Für das Muster im Band sind die sogenannten Kettfäden zuständig. Sie werden mit Hilfe der Greifhaken an der Seite des Stuhls bei Bedarf angehoben oder gesenkt. So liegt der Kettfaden, der senkrecht verläuft, manchmal unter dem waagerecht laufenden Schussfaden und manchmal darüber. Wann ein Kettfaden von dem Hakensystem gepackt wird, bestimmt die Lochkarte. „Es ist praktisch eine technische Zeichnung von dem Bandmotiv“, beschreibt Pöthmann.
Lochkarten-Steuerung
Diese Lochkarten müssen die Weber in Elfringhausen ebenfalls per Hand ausstanzen. Jeder kleine Punkt auf der Karte ist der Auftritt eines Fadens.

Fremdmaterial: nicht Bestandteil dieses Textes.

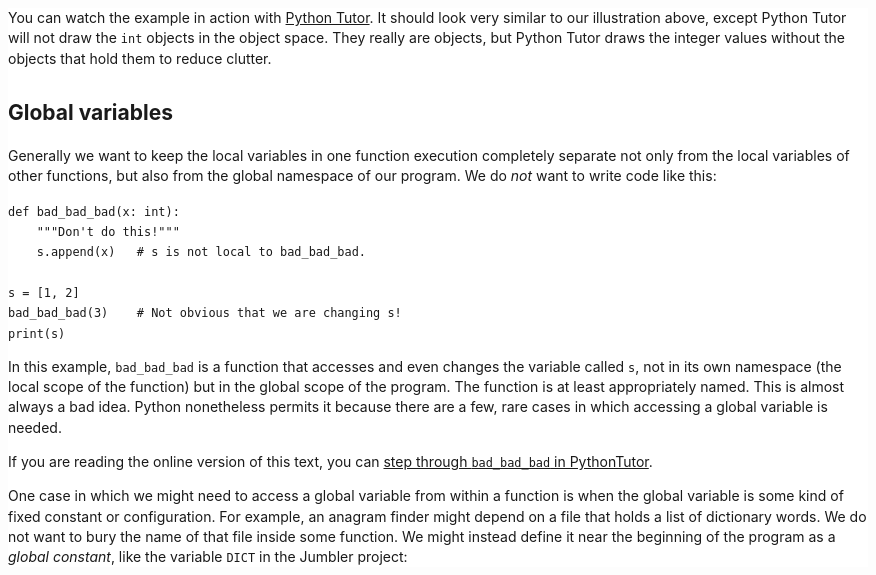You can watch the example in action with
[Python Tutor](https://pythontutor.com/render.html#code=%23%20Global%20scope%0Ax%20%3D%2023%0Ay%20%3D%2042%0Am%20%3D%2019%0A%0Adef%20example%28m%3A%20int%29%3A%0A%20%20%20%20y%20%3D%2077%0A%20%20%20%20print%28f%22x%20is%20bound%20to%20%7Bx%7D%20within%20example%22%29%0A%20%20%20%20print%28f%22y%20is%20bound%20to%20%7By%7D%20within%20example%22%29%0A%20%20%20%20print%28f%22m%20is%20bound%20to%20%7Bm%7D%20within%20example%22%29%0A%0A%23%20Executing%20%22example%22%20creates%20the%20new%20scope%0Aexample%28x%29%0A%23%20When%20%22example%22%20finishes,%20the%20new%20scope%20is%20deleted%0A%0Aprint%28f%22After%20example,%20x%20is%20bound%20to%20%7Bx%7D%22%29%0Aprint%28f%22After%20example,%20y%20is%20bound%20to%20%7By%7D%22%29%0Aprint%28f%22After%20example,%20m%20is%20bound%20to%20%7Bm%7D%22%29&cumulative=false&curInstr=7&heapPrimitives=nevernest&mode=display&origin=opt-frontend.js&py=3&rawInputLstJSON=%5B%5D&textReferences=false).
It should look very similar to our illustration above, except Python 
Tutor will not draw the `int` objects in the object space.  They 
really are objects, but Python Tutor draws the integer values 
without the objects that hold them to reduce clutter. 

## Global variables

Generally we want to keep the local variables in one function 
execution completely separate not only from the local variables of 
other functions, but also from the global namespace of our program. 
We do _not_ want to write code like this: 

```{code-cell} python3
def bad_bad_bad(x: int):
    """Don't do this!"""
    s.append(x)   # s is not local to bad_bad_bad. 
    
s = [1, 2]
bad_bad_bad(3)    # Not obvious that we are changing s! 
print(s)
```

In this example, `bad_bad_bad` is a function that accesses and 
even changes the variable called `s`, not in its own namespace (the 
local scope of the function) but in the global scope of the program.
The function is at least appropriately named.  This is almost always 
a bad idea.  Python nonetheless permits it because there are a few, 
rare cases in which accessing a global variable is needed.  

If you are reading the online version of this text, you can
[step through `bad_bad_bad` in PythonTutor](
https://pythontutor.com/render.html#code=def%20bad_bad_bad%28x%3A%20int%29%3A%0A%20%20%20%20%22%22%22Don't%20do%20this!%22%22%22%0A%20%20%20%20s.append%28x%29%20%20%20%23%20s%20is%20not%20local%20to%20bad_bad_bad.%20%0A%20%20%20%20%0As%20%3D%20%5B1,%202%5D%0Abad_bad_bad%283%29%20%20%20%20%23%20Not%20obvious%20that%20we%20are%20changing%20s!%20%0Aprint%28s%29&cumulative=false&curInstr=0&heapPrimitives=nevernest&mode=display&origin=opt-frontend.js&py=3&rawInputLstJSON=%5B%5D&textReferences=false). 

One case in which we might need to access a global variable from 
within a function is when the global variable is some kind of fixed 
constant or configuration.  For example, an anagram finder might 
depend on a file that holds a list of dictionary words.  We do not 
want to bury the name of that file inside some function.  We might 
instead define it near the beginning of the program as a _global 
constant_, like the variable `DICT` in the Jumbler project: 

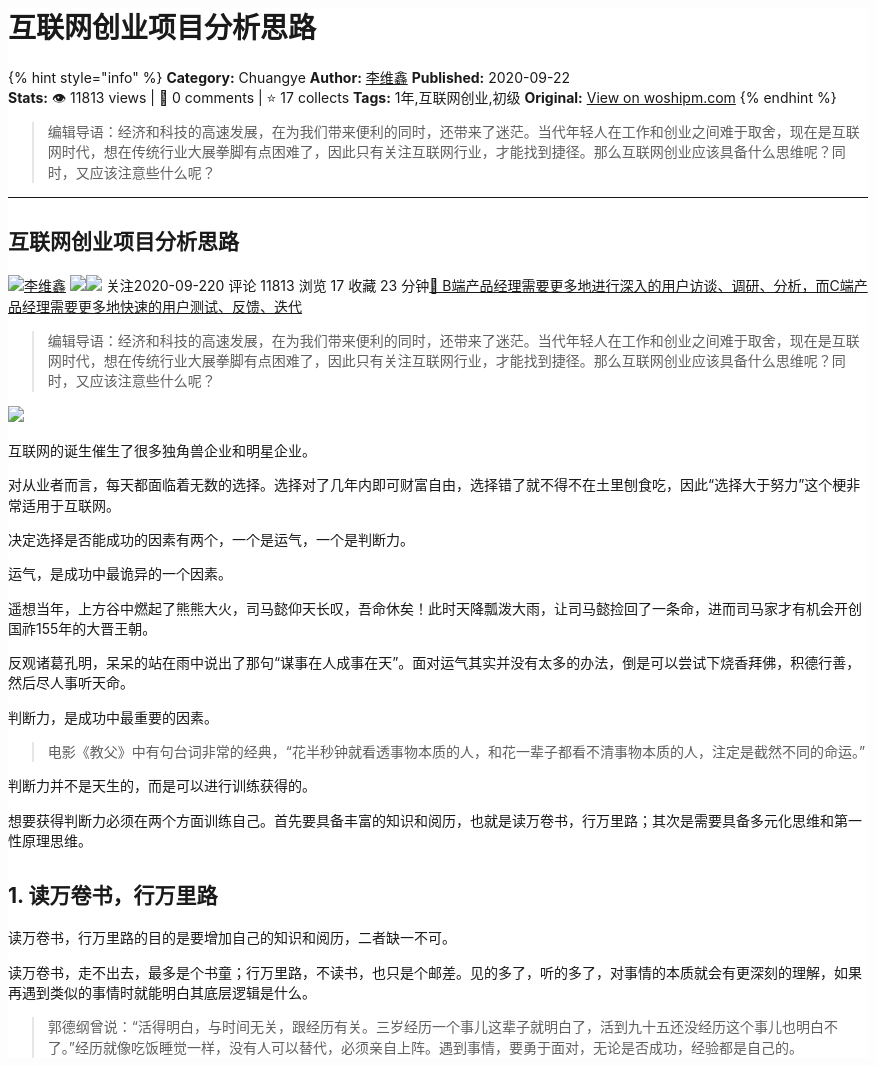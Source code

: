 # 互联网创业项目分析思路
{% hint style="info" %}
**Category:** Chuangye
**Author:** [李维鑫](https://www.woshipm.com/u/68057)
**Published:** 2020-09-22  
**Stats:** 👁️ 11813 views | 💬 0 comments | ⭐ 17 collects
**Tags:** 1年,互联网创业,初级
**Original:** [View on woshipm.com](https://www.woshipm.com/chuangye/4188476.html)
{% endhint %}
> 编辑导语：经济和科技的高速发展，在为我们带来便利的同时，还带来了迷茫。当代年轻人在工作和创业之间难于取舍，现在是互联网时代，想在传统行业大展拳脚有点困难了，因此只有关注互联网行业，才能找到捷径。那么互联网创业应该具备什么思维呢？同时，又应该注意些什么呢？

---

## 互联网创业项目分析思路

[![](https://static.woshipm.com/view/woshipm_api_def_20230105232536_6055.png?imageView2/1/w/72/h/72/q/100)](https://www.woshipm.com/u/68057)[李维鑫](https://www.woshipm.com/u/68057) ![](https://static.woshipm.com/tag/1121_1@2x.png)![](https://static.woshipm.com/tag/1301_1@2x.png) 关注2020-09-220 评论 11813 浏览 17 收藏 23 分钟[🔗 B端产品经理需要更多地进行深入的用户访谈、调研、分析，而C端产品经理需要更多地快速的用户测试、反馈、迭代](https://ke.qidianla.com/courses/bcpm)

> 编辑导语：经济和科技的高速发展，在为我们带来便利的同时，还带来了迷茫。当代年轻人在工作和创业之间难于取舍，现在是互联网时代，想在传统行业大展拳脚有点困难了，因此只有关注互联网行业，才能找到捷径。那么互联网创业应该具备什么思维呢？同时，又应该注意些什么呢？

![](https://image.woshipm.com/wp-files/2020/09/Bms9qQsno7rmXCGC7r7H.jpg)

互联网的诞生催生了很多独角兽企业和明星企业。

对从业者而言，每天都面临着无数的选择。选择对了几年内即可财富自由，选择错了就不得不在土里刨食吃，因此“选择大于努力”这个梗非常适用于互联网。

决定选择是否能成功的因素有两个，一个是运气，一个是判断力。

运气，是成功中最诡异的一个因素。

遥想当年，上方谷中燃起了熊熊大火，司马懿仰天长叹，吾命休矣！此时天降瓢泼大雨，让司马懿捡回了一条命，进而司马家才有机会开创国祚155年的大晋王朝。

反观诸葛孔明，呆呆的站在雨中说出了那句“谋事在人成事在天”。面对运气其实并没有太多的办法，倒是可以尝试下烧香拜佛，积德行善，然后尽人事听天命。

判断力，是成功中最重要的因素。

> 电影《教父》中有句台词非常的经典，“花半秒钟就看透事物本质的人，和花一辈子都看不清事物本质的人，注定是截然不同的命运。”

判断力并不是天生的，而是可以进行训练获得的。

想要获得判断力必须在两个方面训练自己。首先要具备丰富的知识和阅历，也就是读万卷书，行万里路；其次是需要具备多元化思维和第一性原理思维。

## 1\. 读万卷书，行万里路

读万卷书，行万里路的目的是要增加自己的知识和阅历，二者缺一不可。

读万卷书，走不出去，最多是个书童；行万里路，不读书，也只是个邮差。见的多了，听的多了，对事情的本质就会有更深刻的理解，如果再遇到类似的事情时就能明白其底层逻辑是什么。

> 郭德纲曾说：“活得明白，与时间无关，跟经历有关。三岁经历一个事儿这辈子就明白了，活到九十五还没经历这个事儿也明白不了。”经历就像吃饭睡觉一样，没有人可以替代，必须亲自上阵。遇到事情，要勇于面对，无论是否成功，经验都是自己的。
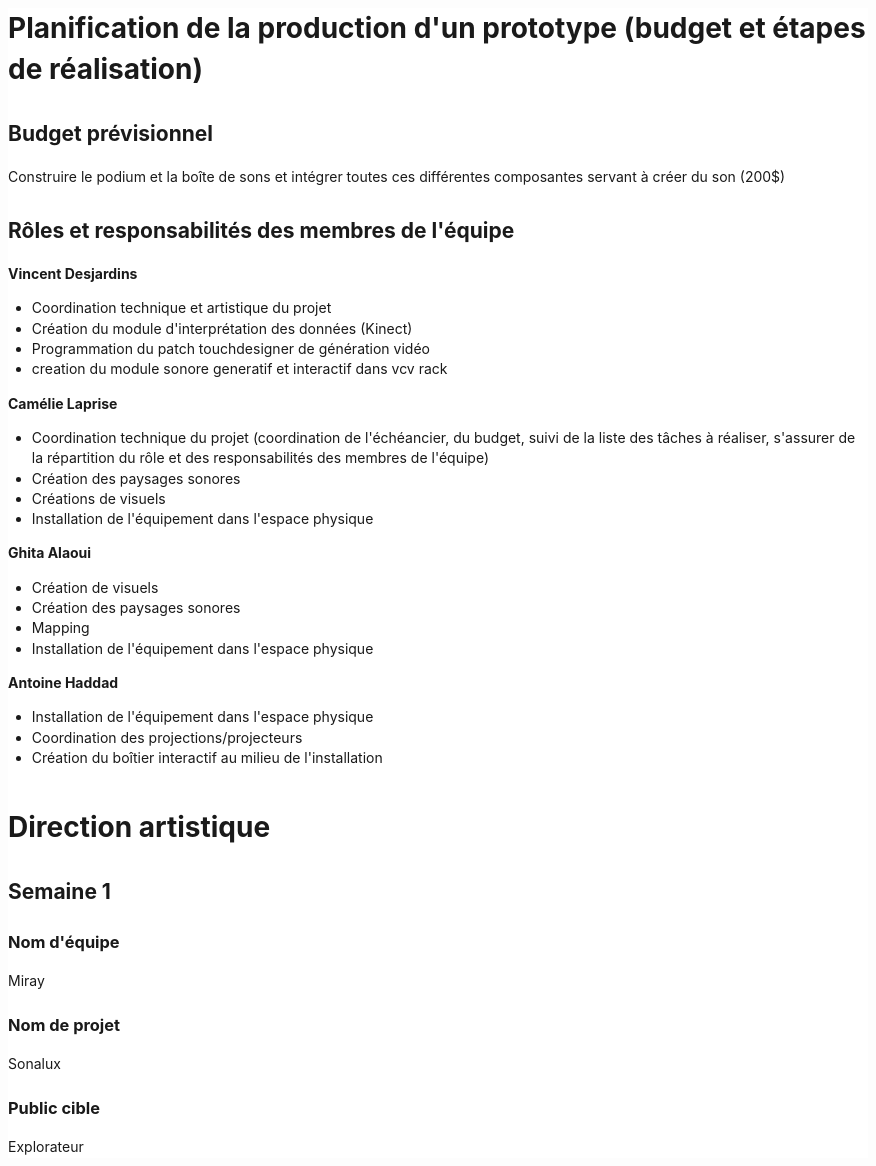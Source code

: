 # Planification de la production d'un prototype (budget et étapes de réalisation)
## Budget prévisionnel
Construire le podium et la boîte de sons et intégrer toutes ces différentes composantes servant à créer du son (200$)

## Rôles et responsabilités des membres de l'équipe

**Vincent Desjardins**
- Coordination technique et artistique du projet
- Création du module d'interprétation des données (Kinect)
- Programmation du patch touchdesigner de génération vidéo
- creation du module sonore generatif et interactif dans vcv rack

**Camélie Laprise**
- Coordination technique du projet (coordination de l'échéancier, du budget, suivi de la liste des tâches à réaliser, s'assurer de la répartition du rôle et des responsabilités des membres de l'équipe)
- Création des paysages sonores
- Créations de visuels
- Installation de l'équipement dans l'espace physique

**Ghita Alaoui**
- Création de visuels
- Création des paysages sonores
- Mapping
- Installation de l'équipement dans l'espace physique

**Antoine Haddad**
- Installation de l'équipement dans l'espace physique
- Coordination des projections/projecteurs
- Création du boîtier interactif au milieu de l'installation

# Direction artistique 

## Semaine 1

### Nom d'équipe

Miray

### Nom de projet

Sonalux

### Public cible

Explorateur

Und jeden dieser Punkte muss Pöthmann auf die Lochkarte übertragen. Die Platten aus dickem Karton werden nachher aneinander gebunden. So entsteht ein langes Band aus Lochkarten.
Trifft die Nadel ein Loch in der Karte wird der Kettfaden gesenkt, sonst angehoben. Um solch eine Technik beherrschen zu können, braucht es viel Erfahrung. „In den drei Jahren Ausbildung haben wir praktisch die Grundprinzipien erlernt. Danach fängt der Lernprozess im Betrieb erst richtig an“, erinnert sich Pöthmann.
Webstuhl in jedem zweiten Haushalt
In jedem zweiten Elfringhauser Haushalt stand nach dem zweiten Weltkrieg ein Webstuhl. Im Jahr 1961 gab es dort 29 Weber mit 63 Bandstühlen. Der Webstuhl aus dem Museum war bis 1998 in Betrieb. Von Elfringhausen aus wurde Zuarbeit für die großen Wuppertaler Firmen geleistet. „Mit den vollautomatisierten Maschinen kam hier dann der Abbruch.“
Der Jaquard-Webstuhl aus dem Bandwebereimuseum ist deshalb eine Besonderheit, weil er und seine hölzernen Kollegen die ersten Maschinen in der Geschichte waren, die mit solchen Lochkarten gesteuert werden konnten. Ab dem Jahr 1805 war es so möglich, immer gleichaussehende Muster zu weben.
Die Jaquard-Webstühle gibt es noch immer. Gleich neben dem hölzernen Exemplar steht eines, das mit Computertechnik gesteuert wird. Die Impulse für Senken und Heben geben hierbei keine Nadeln mehr, sondern Magnete.